[Your assignment] What number of lines in the listing contain "ArjitJ"? Answer with that number only.

[Given records]
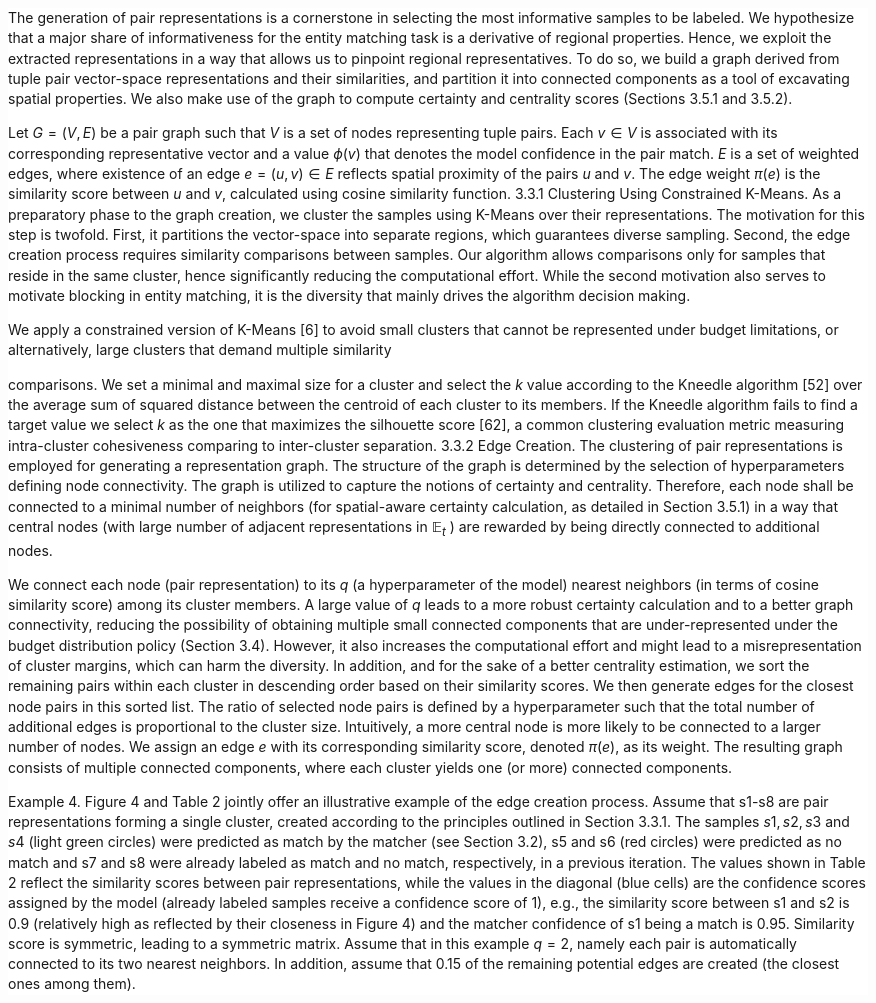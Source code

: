 The generation of pair representations is a cornerstone in selecting the most informative samples to be labeled. We hypothesize that a major share of informativeness for the entity matching task is a derivative of regional properties. Hence, we exploit the extracted representations in a way that allows us to pinpoint regional representatives. To do so, we build a graph derived from tuple pair vector-space representations and their similarities, and partition it into connected components as a tool of excavating spatial properties. We also make use of the graph to compute certainty and centrality scores (Sections 3.5.1 and 3.5.2).

Let $G=(V, E)$ be a pair graph such that $V$ is a set of nodes representing tuple pairs. Each $v \in V$ is associated with its corresponding representative vector and a value $\phi(v)$ that denotes the model confidence in the pair match. $E$ is a set of weighted edges, where existence of an edge $e=(u, v) \in E$ reflects spatial proximity of the pairs $u$ and $v$. The edge weight $\pi(e)$ is the similarity score between $u$ and $v$, calculated using cosine similarity function.
3.3.1 Clustering Using Constrained K-Means. As a preparatory phase to the graph creation, we cluster the samples using K-Means over their representations. The motivation for this step is twofold. First, it partitions the vector-space into separate regions, which guarantees diverse sampling. Second, the edge creation process requires similarity comparisons between samples. Our algorithm allows comparisons only for samples that reside in the same cluster, hence significantly reducing the computational effort. While the second motivation also serves to motivate blocking in entity matching, it is the diversity that mainly drives the algorithm decision making.

We apply a constrained version of K-Means [6] to avoid small clusters that cannot be represented under budget limitations, or alternatively, large clusters that demand multiple similarity

comparisons. We set a minimal and maximal size for a cluster and select the $k$ value according to the Kneedle algorithm [52] over the average sum of squared distance between the centroid of each cluster to its members. If the Kneedle algorithm fails to find a target value we select $k$ as the one that maximizes the silhouette score [62], a common clustering evaluation metric measuring intra-cluster cohesiveness comparing to inter-cluster separation.
3.3.2 Edge Creation. The clustering of pair representations is employed for generating a representation graph. The structure of the graph is determined by the selection of hyperparameters defining node connectivity. The graph is utilized to capture the notions of certainty and centrality. Therefore, each node shall be connected to a minimal number of neighbors (for spatial-aware certainty calculation, as detailed in Section 3.5.1) in a way that central nodes (with large number of adjacent representations in $\mathbb{E}_{t}$ ) are rewarded by being directly connected to additional nodes.

We connect each node (pair representation) to its $q$ (a hyperparameter of the model) nearest neighbors (in terms of cosine similarity score) among its cluster members. A large value of $q$ leads to a more robust certainty calculation and to a better graph connectivity, reducing the possibility of obtaining multiple small connected components that are under-represented under the budget distribution policy (Section 3.4). However, it also increases the computational effort and might lead to a misrepresentation of cluster margins, which can harm the diversity. In addition, and for the sake of a better centrality estimation, we sort the remaining pairs within each cluster in descending order based on their similarity scores. We then generate edges for the closest node pairs in this sorted list. The ratio of selected node pairs is defined by a hyperparameter such that the total number of additional edges is proportional to the cluster size. Intuitively, a more central node is more likely to be connected to a larger number of nodes. We assign an edge $e$ with its corresponding similarity score, denoted $\pi(e)$, as its weight. The resulting graph consists of multiple connected components, where each cluster yields one (or more) connected components.

Example 4. Figure 4 and Table 2 jointly offer an illustrative example of the edge creation process. Assume that s1-s8 are pair representations forming a single cluster, created according to the principles outlined in Section 3.3.1. The samples $s 1, s 2, s 3$ and $s 4$ (light green circles) were predicted as match by the matcher (see Section 3.2), s5 and s6 (red circles) were predicted as no match and s7 and s8 were already labeled as match and no match, respectively, in a previous iteration. The values shown in Table 2 reflect the similarity scores between pair representations, while the values in the diagonal (blue cells) are the confidence scores assigned by the model (already labeled samples receive a confidence score of 1), e.g., the similarity score between s1 and s2 is 0.9 (relatively high as reflected by their closeness in Figure 4) and the matcher confidence of s1 being a match is 0.95. Similarity score is symmetric, leading to a symmetric matrix. Assume that in this example $q=2$, namely each pair is automatically connected to its two nearest neighbors. In addition, assume that 0.15 of the remaining potential edges are created (the closest ones among them).


[^0]:    Authors' addresses: Bar Genossar, Technion - Israel Institute of Technology, Haifa, Israel, sbargen@campus.technion.ac.il, sbargen@campus.technion.ac.il; Avigdor Gal, Technion - Israel Institute of Technology, Haifa, Israel, avigal@technion.ac.il; Roee Shraga, Worcester Polytechnic Institute, Worcester, Massachusetts, USA, rshraga@wpi.edu.
[^0]:    ${ }^{1}$ https://pages.cs.wisc.edu/ anhai/data1/deepmatcher_data/Structured/Amazon-Google/exp_data/
[^0]:    ${ }^{5}$ https://github.com/anhaidgroup/deepmatcher/blob/master/Datasets.md
[^0]:    ${ }^{7}$ https://github.com/BarGenossar/The-Battleship-Approach-to-AL-of-EM-Problem
[^0]:    ${ }^{9}$ https://github.com/ArjitJ/DIAL
[^0]:    ${ }^{10}$ https://github.com/ArjitJ/DIAL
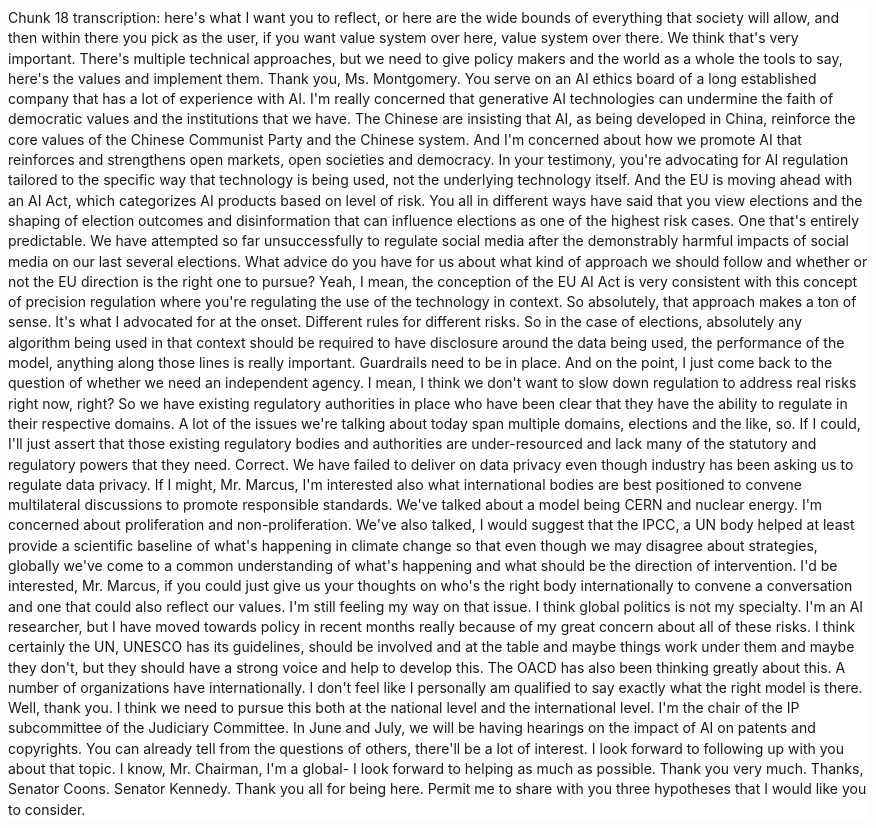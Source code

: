 Chunk 18 transcription: here's what I want you to reflect, or here are the wide bounds of everything that society will allow, and then within there you pick as the user, if you want value system over here, value system over there. We think that's very important. There's multiple technical approaches, but we need to give policy makers and the world as a whole the tools to say, here's the values and implement them. Thank you, Ms. Montgomery. You serve on an AI ethics board of a long established company that has a lot of experience with AI. I'm really concerned that generative AI technologies can undermine the faith of democratic values and the institutions that we have. The Chinese are insisting that AI, as being developed in China, reinforce the core values of the Chinese Communist Party and the Chinese system. And I'm concerned about how we promote AI that reinforces and strengthens open markets, open societies and democracy. In your testimony, you're advocating for AI regulation tailored to the specific way that technology is being used, not the underlying technology itself. And the EU is moving ahead with an AI Act, which categorizes AI products based on level of risk. You all in different ways have said that you view elections and the shaping of election outcomes and disinformation that can influence elections as one of the highest risk cases. One that's entirely predictable. We have attempted so far unsuccessfully to regulate social media after the demonstrably harmful impacts of social media on our last several elections. What advice do you have for us about what kind of approach we should follow and whether or not the EU direction is the right one to pursue? Yeah, I mean, the conception of the EU AI Act is very consistent with this concept of precision regulation where you're regulating the use of the technology in context. So absolutely, that approach makes a ton of sense. It's what I advocated for at the onset. Different rules for different risks. So in the case of elections, absolutely any algorithm being used in that context should be required to have disclosure around the data being used, the performance of the model, anything along those lines is really important. Guardrails need to be in place. And on the point, I just come back to the question of whether we need an independent agency. I mean, I think we don't want to slow down regulation to address real risks right now, right? So we have existing regulatory authorities in place who have been clear that they have the ability to regulate in their respective domains. A lot of the issues we're talking about today span multiple domains, elections and the like, so. If I could, I'll just assert that those existing regulatory bodies and authorities are under-resourced and lack many of the statutory and regulatory powers that they need. Correct. We have failed to deliver on data privacy even though industry has been asking us to regulate data privacy. If I might, Mr. Marcus, I'm interested also what international bodies are best positioned to convene multilateral discussions to promote responsible standards. We've talked about a model being CERN and nuclear energy. I'm concerned about proliferation and non-proliferation. We've also talked, I would suggest that the IPCC, a UN body helped at least provide a scientific baseline of what's happening in climate change so that even though we may disagree about strategies, globally we've come to a common understanding of what's happening and what should be the direction of intervention. I'd be interested, Mr. Marcus, if you could just give us your thoughts on who's the right body internationally to convene a conversation and one that could also reflect our values. I'm still feeling my way on that issue. I think global politics is not my specialty. I'm an AI researcher, but I have moved towards policy in recent months really because of my great concern about all of these risks. I think certainly the UN, UNESCO has its guidelines, should be involved and at the table and maybe things work under them and maybe they don't, but they should have a strong voice and help to develop this. The OACD has also been thinking greatly about this. A number of organizations have internationally. I don't feel like I personally am qualified to say exactly what the right model is there. Well, thank you. I think we need to pursue this both at the national level and the international level. I'm the chair of the IP subcommittee of the Judiciary Committee. In June and July, we will be having hearings on the impact of AI on patents and copyrights. You can already tell from the questions of others, there'll be a lot of interest. I look forward to following up with you about that topic. I know, Mr. Chairman, I'm a global- I look forward to helping as much as possible. Thank you very much. Thanks, Senator Coons. Senator Kennedy. Thank you all for being here. Permit me to share with you three hypotheses that I would like you to consider.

[Answer section] 2